> Exercise goal:
For each line below with the word "This", write out a copy.

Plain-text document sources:
+-------+
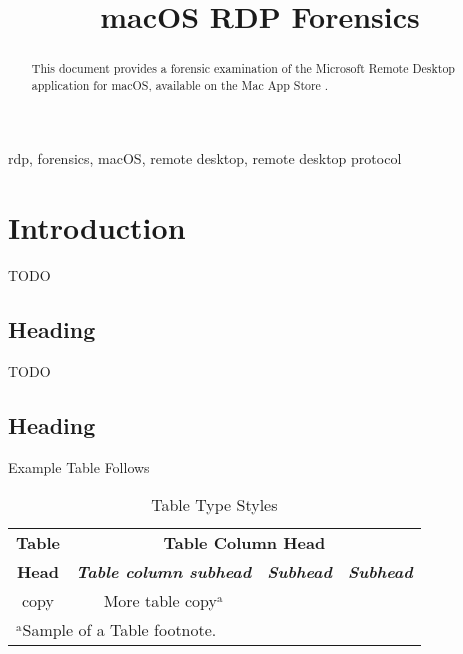 \documentclass[conference]{IEEEtran}
\begin{document}
\title{macOS RDP Forensics}

\author{
}

\maketitle

\begin{abstract}
This document provides a forensic examination of the Microsoft Remote Desktop application for macOS, available on the Mac App Store \cite{mrdpapp}.
\end{abstract}

\begin{IEEEkeywords}
rdp, forensics, macOS, remote desktop, remote desktop protocol
\end{IEEEkeywords}

\section{Introduction}
TODO

\subsection{Heading}

TODO

\subsection{Heading}

Example Table Follows

\begin{table}[htbp]
\caption{Table Type Styles}
\begin{center}
\begin{tabular}{|c|c|c|c|}
\hline
\textbf{Table}&\multicolumn{3}{|c|}{\textbf{Table Column Head}} \\
\cline{2-4} 
\textbf{Head} & \textbf{\textit{Table column subhead}}& \textbf{\textit{Subhead}}& \textbf{\textit{Subhead}} \\
\hline
copy& More table copy$^{\mathrm{a}}$& &  \\
\hline
\multicolumn{4}{l}{$^{\mathrm{a}}$Sample of a Table footnote.}
\end{tabular}
\label{tab1}
\end{center}
\end{table}
\end{document}
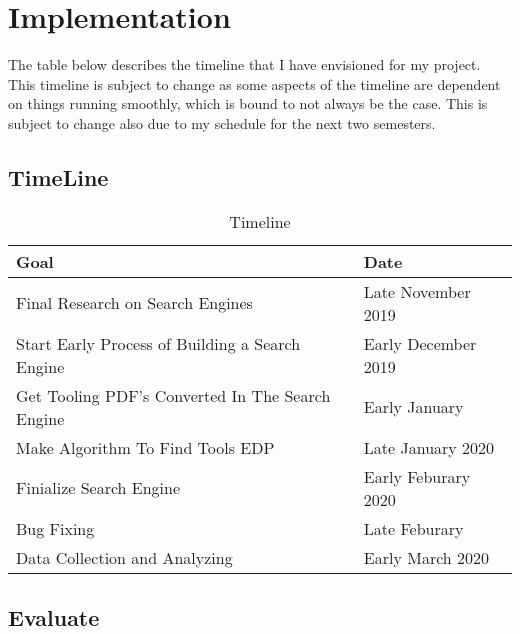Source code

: %
%
%
\chapter{Implementation}\label{ch:implem}

The table below describes the timeline that I have envisioned for my project.
This timeline is subject to change as some aspects of the timeline are dependent
on things running smoothly, which is bound to not always be the case. This is
subject to change also due to my schedule for the next two semesters.

\section{TimeLine}

\begin{table}[htbp]
 \centering
 \begin{tabular}{|l|l|}
 \hline
   {\textbf{Goal}}  &  {\textbf{Date}} \\ \hline
   Final Research on Search Engines &   Late November 2019    \\ \hline
   Start Early Process of Building a Search Engine & Early December 2019    \\ \hline
   Get Tooling PDF's Converted In The Search Engine &  Early January  \\ \hline
   Make Algorithm To Find Tools EDP &  Late January 2020    \\ \hline
   Finialize Search Engine &  Early Feburary 2020    \\ \hline
   Bug Fixing &  Late Feburary   \\ \hline
   Data Collection and Analyzing & Early March 2020 \\ \hline
 \end{tabular}
\caption{Timeline}
\label{latexprocess}
\end{table}


\section{Evaluate}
+-------+
> The answer:
This document provides a forensic examination of the Microsoft Remote Desktop application for macOS, available on the Mac App Store \cite{mrdpapp}.
This timeline is subject to change as some aspects of the timeline are dependent
on things running smoothly, which is bound to not always be the case. This is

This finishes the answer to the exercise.